Even in this case, the properties of the metastable states are an immediate consequence of the theorem stated above. But also for the nearest neighbor PCA, the nucleation property is proven: During the transition, during the escape from the metastable state \(\mathbf {d}\) to the stable one \(\mathbf{u }\), the chain visits with probability tending to one in the limit \(\beta \rightarrow \infty \) the configuration \(\mathbf c _{\ell _{\text {c}}}\) and, starting from such a configuration, it performs the jump to \(\mathbf c _{\ell _{\text {c},1}}\). From the physical point of view, this property means that the escape from the metastable state is achieved via the nucleation of the critical checkerboard droplet \(\mathbf c _{\ell _{\text {c}}}\).

Fig. 3.7
figure 7

Graphical description of \(\varGamma _\text {m}\) for the nearest neighbor PCA

Moreover, in the nearest neighbor case, it has been proven that during the escape from \(\mathbf {d}\) to \(\mathbf{u }\), the system has also to visit the checkerboard metastable states \(\{\mathbf {c}_\text {e},\mathbf {c}_\text {o}\}\). Starting from such a metastable state, the system performs the final escape to \(\mathbf{u }\) with an exit time controlled by the same maximal stability level \(\varGamma _\text {m}\) (3.25).
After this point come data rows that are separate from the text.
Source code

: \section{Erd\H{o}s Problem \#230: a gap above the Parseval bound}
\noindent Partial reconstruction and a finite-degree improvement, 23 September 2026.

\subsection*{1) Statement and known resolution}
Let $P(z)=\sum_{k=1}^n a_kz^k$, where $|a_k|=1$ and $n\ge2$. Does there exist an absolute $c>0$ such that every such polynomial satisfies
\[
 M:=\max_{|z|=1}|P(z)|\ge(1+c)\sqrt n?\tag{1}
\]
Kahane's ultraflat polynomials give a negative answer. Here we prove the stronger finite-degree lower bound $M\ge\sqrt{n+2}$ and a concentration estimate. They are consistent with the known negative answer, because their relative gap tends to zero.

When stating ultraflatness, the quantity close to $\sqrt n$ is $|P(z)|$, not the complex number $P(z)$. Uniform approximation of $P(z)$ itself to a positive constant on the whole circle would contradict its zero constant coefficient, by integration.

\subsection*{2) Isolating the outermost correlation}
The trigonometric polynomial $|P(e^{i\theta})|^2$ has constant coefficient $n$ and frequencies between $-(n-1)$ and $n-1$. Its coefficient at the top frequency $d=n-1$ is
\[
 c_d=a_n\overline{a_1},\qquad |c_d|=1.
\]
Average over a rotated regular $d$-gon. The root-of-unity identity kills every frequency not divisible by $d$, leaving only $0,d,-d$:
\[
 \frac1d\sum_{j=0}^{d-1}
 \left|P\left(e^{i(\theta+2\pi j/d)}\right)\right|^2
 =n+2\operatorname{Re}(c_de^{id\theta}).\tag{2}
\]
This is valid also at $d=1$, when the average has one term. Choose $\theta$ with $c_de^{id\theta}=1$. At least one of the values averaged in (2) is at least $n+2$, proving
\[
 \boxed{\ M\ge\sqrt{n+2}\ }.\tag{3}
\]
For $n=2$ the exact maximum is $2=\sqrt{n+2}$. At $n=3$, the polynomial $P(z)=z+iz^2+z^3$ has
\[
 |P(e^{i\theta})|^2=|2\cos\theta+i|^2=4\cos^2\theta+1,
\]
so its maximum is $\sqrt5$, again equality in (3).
Finally, we just mention the heuristic results discussed in [9] for the tuned cross PCA with \(0<\kappa <1\). There is one single metastable state, i.e., \(X_\text {m}=\{\mathbf {d}\}\), but, depending on the ration \(\kappa /h\), the system exhibits different escaping mechanisms. In particular, for \(h<2\kappa \) the systems perform a direct transition from \(\mathbf {d}\) to \(\mathbf{u }\), whereas for \(2\kappa <h\) the system “necessarily” visits the not metastable checkerboard state before touching \(\mathbf{u }\). In [9], it has been pointed out the analogies between the behavior of the tuned cross PCA and the Blume–Capel model [3]. The metastable character of the two models is very similar with the role of the self-interaction parameter \(\kappa \) played by that of the chemical potential in the Blume–Capel model.